> **Exercise description**
Only the pictures are to be dropped, and the rest of the data should be copied exactly.

> **Listed records**
▬▬▬▬▬▬▬▬▬▬
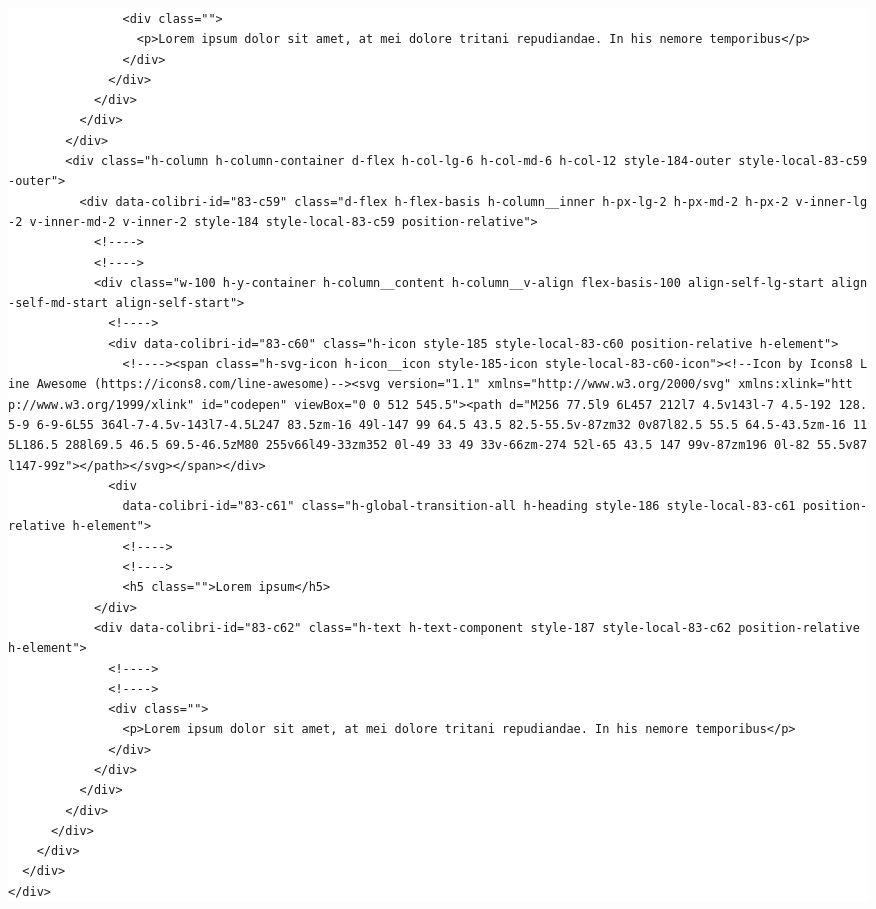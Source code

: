                     <div class="">
                      <p>Lorem ipsum dolor sit amet, at mei dolore tritani repudiandae. In his nemore temporibus</p>
                    </div>
                  </div>
                </div>
              </div>
            </div>
            <div class="h-column h-column-container d-flex h-col-lg-6 h-col-md-6 h-col-12 style-184-outer style-local-83-c59-outer">
              <div data-colibri-id="83-c59" class="d-flex h-flex-basis h-column__inner h-px-lg-2 h-px-md-2 h-px-2 v-inner-lg-2 v-inner-md-2 v-inner-2 style-184 style-local-83-c59 position-relative">
                <!---->
                <!---->
                <div class="w-100 h-y-container h-column__content h-column__v-align flex-basis-100 align-self-lg-start align-self-md-start align-self-start">
                  <!---->
                  <div data-colibri-id="83-c60" class="h-icon style-185 style-local-83-c60 position-relative h-element">
                    <!----><span class="h-svg-icon h-icon__icon style-185-icon style-local-83-c60-icon"><!--Icon by Icons8 Line Awesome (https://icons8.com/line-awesome)--><svg version="1.1" xmlns="http://www.w3.org/2000/svg" xmlns:xlink="http://www.w3.org/1999/xlink" id="codepen" viewBox="0 0 512 545.5"><path d="M256 77.5l9 6L457 212l7 4.5v143l-7 4.5-192 128.5-9 6-9-6L55 364l-7-4.5v-143l7-4.5L247 83.5zm-16 49l-147 99 64.5 43.5 82.5-55.5v-87zm32 0v87l82.5 55.5 64.5-43.5zm-16 115L186.5 288l69.5 46.5 69.5-46.5zM80 255v66l49-33zm352 0l-49 33 49 33v-66zm-274 52l-65 43.5 147 99v-87zm196 0l-82 55.5v87l147-99z"></path></svg></span></div>
                  <div
                    data-colibri-id="83-c61" class="h-global-transition-all h-heading style-186 style-local-83-c61 position-relative h-element">
                    <!---->
                    <!---->
                    <h5 class="">Lorem ipsum</h5>
                </div>
                <div data-colibri-id="83-c62" class="h-text h-text-component style-187 style-local-83-c62 position-relative h-element">
                  <!---->
                  <!---->
                  <div class="">
                    <p>Lorem ipsum dolor sit amet, at mei dolore tritani repudiandae. In his nemore temporibus</p>
                  </div>
                </div>
              </div>
            </div>
          </div>
        </div>
      </div>
    </div>
  </div>
</div>
</div>
</div>
</div>
</div>
<div data-colibri-component="section" data-colibri-id="83-c67" id="content-2" class="h-section h-section-global-spacing d-flex align-items-lg-center align-items-md-center align-items-center style-192 style-local-83-c67 position-relative">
▬▬▬▬▬▬▬▬▬▬
> **Result of the exercise**
Source code

:                     <div class="">
                      <p>Lorem ipsum dolor sit amet, at mei dolore tritani repudiandae. In his nemore temporibus</p>
                    </div>
                  </div>
                </div>
              </div>
            </div>
            <div class="h-column h-column-container d-flex h-col-lg-6 h-col-md-6 h-col-12 style-184-outer style-local-83-c59-outer">
              <div data-colibri-id="83-c59" class="d-flex h-flex-basis h-column__inner h-px-lg-2 h-px-md-2 h-px-2 v-inner-lg-2 v-inner-md-2 v-inner-2 style-184 style-local-83-c59 position-relative">
                <!---->
                <!---->
                <div class="w-100 h-y-container h-column__content h-column__v-align flex-basis-100 align-self-lg-start align-self-md-start align-self-start">
                  <!---->
                  <div data-colibri-id="83-c60" class="h-icon style-185 style-local-83-c60 position-relative h-element">
                    <!----><span class="h-svg-icon h-icon__icon style-185-icon style-local-83-c60-icon"><!--Icon by Icons8 Line Awesome (https://icons8.com/line-awesome)--><svg version="1.1" xmlns="http://www.w3.org/2000/svg" xmlns:xlink="http://www.w3.org/1999/xlink" id="codepen" viewBox="0 0 512 545.5"><path d="M256 77.5l9 6L457 212l7 4.5v143l-7 4.5-192 128.5-9 6-9-6L55 364l-7-4.5v-143l7-4.5L247 83.5zm-16 49l-147 99 64.5 43.5 82.5-55.5v-87zm32 0v87l82.5 55.5 64.5-43.5zm-16 115L186.5 288l69.5 46.5 69.5-46.5zM80 255v66l49-33zm352 0l-49 33 49 33v-66zm-274 52l-65 43.5 147 99v-87zm196 0l-82 55.5v87l147-99z"></path></svg></span></div>
                  <div
                    data-colibri-id="83-c61" class="h-global-transition-all h-heading style-186 style-local-83-c61 position-relative h-element">
                    <!---->
                    <!---->
                    <h5 class="">Lorem ipsum</h5>
                </div>
                <div data-colibri-id="83-c62" class="h-text h-text-component style-187 style-local-83-c62 position-relative h-element">
                  <!---->
                  <!---->
                  <div class="">
                    <p>Lorem ipsum dolor sit amet, at mei dolore tritani repudiandae. In his nemore temporibus</p>
                  </div>
                </div>
              </div>
            </div>
          </div>
        </div>
      </div>
    </div>
  </div>
</div>
</div>
</div>
</div>
</div>
<div data-colibri-component="section" data-colibri-id="83-c67" id="content-2" class="h-section h-section-global-spacing d-flex align-items-lg-center align-items-md-center align-items-center style-192 style-local-83-c67 position-relative">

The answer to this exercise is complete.